- Task material:

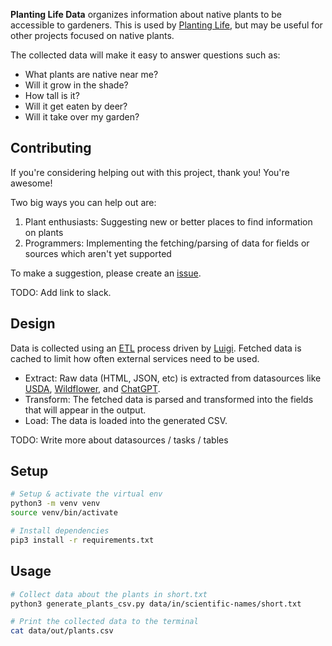 **Planting Life Data** organizes information about native plants to be
accessible to gardeners. This is used by
[Planting Life](https://planting.life), but may be useful for other projects
focused on native plants.

The collected data will make it easy to answer questions such as:

- What plants are native near me?
- Will it grow in the shade?
- How tall is it?
- Will it get eaten by deer?
- Will it take over my garden?

## Contributing

If you're considering helping out with this project, thank you! You're awesome!

Two big ways you can help out are:

1. Plant enthusiasts: Suggesting new or better places to find information on plants
2. Programmers: Implementing the fetching/parsing of data for fields or sources which aren't yet supported

To make a suggestion, please create an [issue](https://github.com/developing-human/planting-life-data/issues).

TODO: Add link to slack.

## Design

Data is collected using an [ETL](https://en.wikipedia.org/wiki/Extract%2C_transform%2C_load) process
driven by [Luigi](https://github.com/spotify/luigi). Fetched data is cached to limit how often
external services need to be used.

- Extract: Raw data (HTML, JSON, etc) is extracted from datasources like [USDA](https://plants.usda.gov/),
  [Wildflower](https://www.wildflower.org/plants/), and [ChatGPT](https://chat.openai.com).
- Transform: The fetched data is parsed and transformed into the fields that will appear in the output.
- Load: The data is loaded into the generated CSV.

TODO: Write more about datasources / tasks / tables

## Setup

```bash
# Setup & activate the virtual env
python3 -m venv venv
source venv/bin/activate

# Install dependencies
pip3 install -r requirements.txt
```

## Usage

```bash
# Collect data about the plants in short.txt
python3 generate_plants_csv.py data/in/scientific-names/short.txt

# Print the collected data to the terminal
cat data/out/plants.csv
```

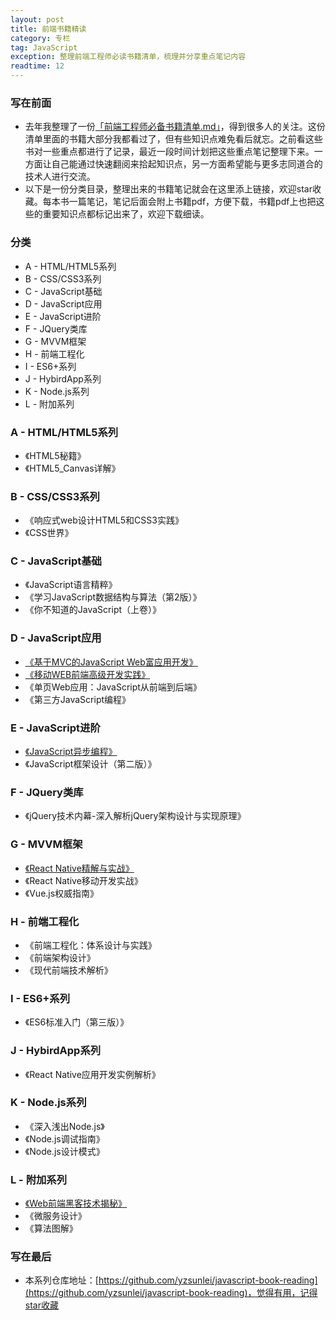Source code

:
 ```yaml
---
layout: post
title: 前端书籍精读
category: 专栏
tag: JavaScript
exception: 整理前端工程师必读书籍清单，梳理并分享重点笔记内容
readtime: 12
---
```


### 写在前面
- 去年我整理了一份[「前端工程师必备书籍清单.md」](https://github.com/yzsunlei/awesome-web-tutorial/blob/master/1.%E5%89%8D%E7%AB%AF%E5%B7%A5%E7%A8%8B%E5%B8%88%E5%BF%85%E5%A4%87%E4%B9%A6%E7%B1%8D%E6%B8%85%E5%8D%95.md)，得到很多人的关注。这份清单里面的书籍大部分我都看过了，但有些知识点难免看后就忘。之前看这些书对一些重点都进行了记录，最近一段时间计划把这些重点笔记整理下来。一方面让自己能通过快速翻阅来拾起知识点，另一方面希望能与更多志同道合的技术人进行交流。
- 以下是一份分类目录，整理出来的书籍笔记就会在这里添上链接，欢迎star收藏。每本书一篇笔记，笔记后面会附上书籍pdf，方便下载，书籍pdf上也把这些的重要知识点都标记出来了，欢迎下载细读。

### 分类
* A - HTML/HTML5系列
* B - CSS/CSS3系列
* C - JavaScript基础
* D - JavaScript应用
* E - JavaScript进阶
* F - JQuery类库
* G - MVVM框架
* H - 前端工程化
* I - ES6+系列
* J - HybirdApp系列
* K - Node.js系列
* L - 附加系列

### A - HTML/HTML5系列
- 《HTML5秘籍》
- 《HTML5_Canvas详解》

### B - CSS/CSS3系列
- 《响应式web设计HTML5和CSS3实践》
- 《CSS世界》

### C - JavaScript基础
- 《JavaScript语言精粹》
- 《学习JavaScript数据结构与算法（第2版）》
- 《你不知道的JavaScript（上卷）》

### D - JavaScript应用
- [《基于MVC的JavaScript Web富应用开发》](https://github.com/yzsunlei/javascript-book-reading/blob/master/D.%E3%80%8A%E5%9F%BA%E4%BA%8EMVC%E7%9A%84JavaScript%20Web%E5%AF%8C%E5%BA%94%E7%94%A8%E5%BC%80%E5%8F%91%E3%80%8B_Alex%20MacCaw_%E6%9D%8E%E6%99%B6%E7%AD%89.md)
- [《移动WEB前端高级开发实践》](https://github.com/yzsunlei/javascript-book-reading/blob/master/D.%E3%80%8A%E7%A7%BB%E5%8A%A8WEB%E5%89%8D%E7%AB%AF%E9%AB%98%E7%BA%A7%E5%BC%80%E5%8F%91%E5%AE%9E%E8%B7%B5%E3%80%8B_iKcamp.md)
- 《单页Web应用：JavaScript从前端到后端》
- 《第三方JavaScript编程》

### E - JavaScript进阶
- [《JavaScript异步编程》](https://github.com/yzsunlei/javascript-book-reading/blob/master/E.%E3%80%8AJavaScript%E5%BC%82%E6%AD%A5%E7%BC%96%E7%A8%8B%E3%80%8B_Trevor%20Burnham_%E8%AE%B8%E9%9D%92%E6%9D%BE.md)
- 《JavaScript框架设计（第二版）》

### F - JQuery类库
- 《jQuery技术内幕-深入解析jQuery架构设计与实现原理》

### G - MVVM框架
- [《React Native精解与实战》](https://github.com/yzsunlei/javascript-book-reading/blob/master/G.%E3%80%8AReact%20Native%E7%B2%BE%E8%A7%A3%E4%B8%8E%E5%AE%9E%E6%88%98%E3%80%8B_%E9%82%B1%E9%B9%8F%E6%BA%90.md)
- 《React Native移动开发实战》
- 《Vue.js权威指南》

### H - 前端工程化
- 《前端工程化：体系设计与实践》
- 《前端架构设计》
- 《现代前端技术解析》

### I - ES6+系列
- 《ES6标准入门（第三版）》

### J - HybirdApp系列
- 《React Native应用开发实例解析》

### K - Node.js系列
- 《深入浅出Node.js》
- 《Node.js调试指南》
- 《Node.js设计模式》

### L - 附加系列
- [《Web前端黑客技术揭秘》](https://github.com/yzsunlei/javascript-book-reading/blob/master/L.%E3%80%8AWeb%E5%89%8D%E7%AB%AF%E9%BB%91%E5%AE%A2%E6%8A%80%E6%9C%AF%E6%8F%AD%E7%A7%98%E3%80%8B_%E9%92%9F%E6%99%A8%E9%B8%A3.md)
- 《微服务设计》
- 《算法图解》

### 写在最后
- 本系列仓库地址：[https://github.com/yzsunlei/javascript-book-reading](https://github.com/yzsunlei/javascript-book-reading)，觉得有用，记得star收藏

- Problem statement: What belongs in the answer is each line of the data that has the word "short".

- Answer below:
# Collect data about the plants in short.txt
python3 generate_plants_csv.py data/in/scientific-names/short.txt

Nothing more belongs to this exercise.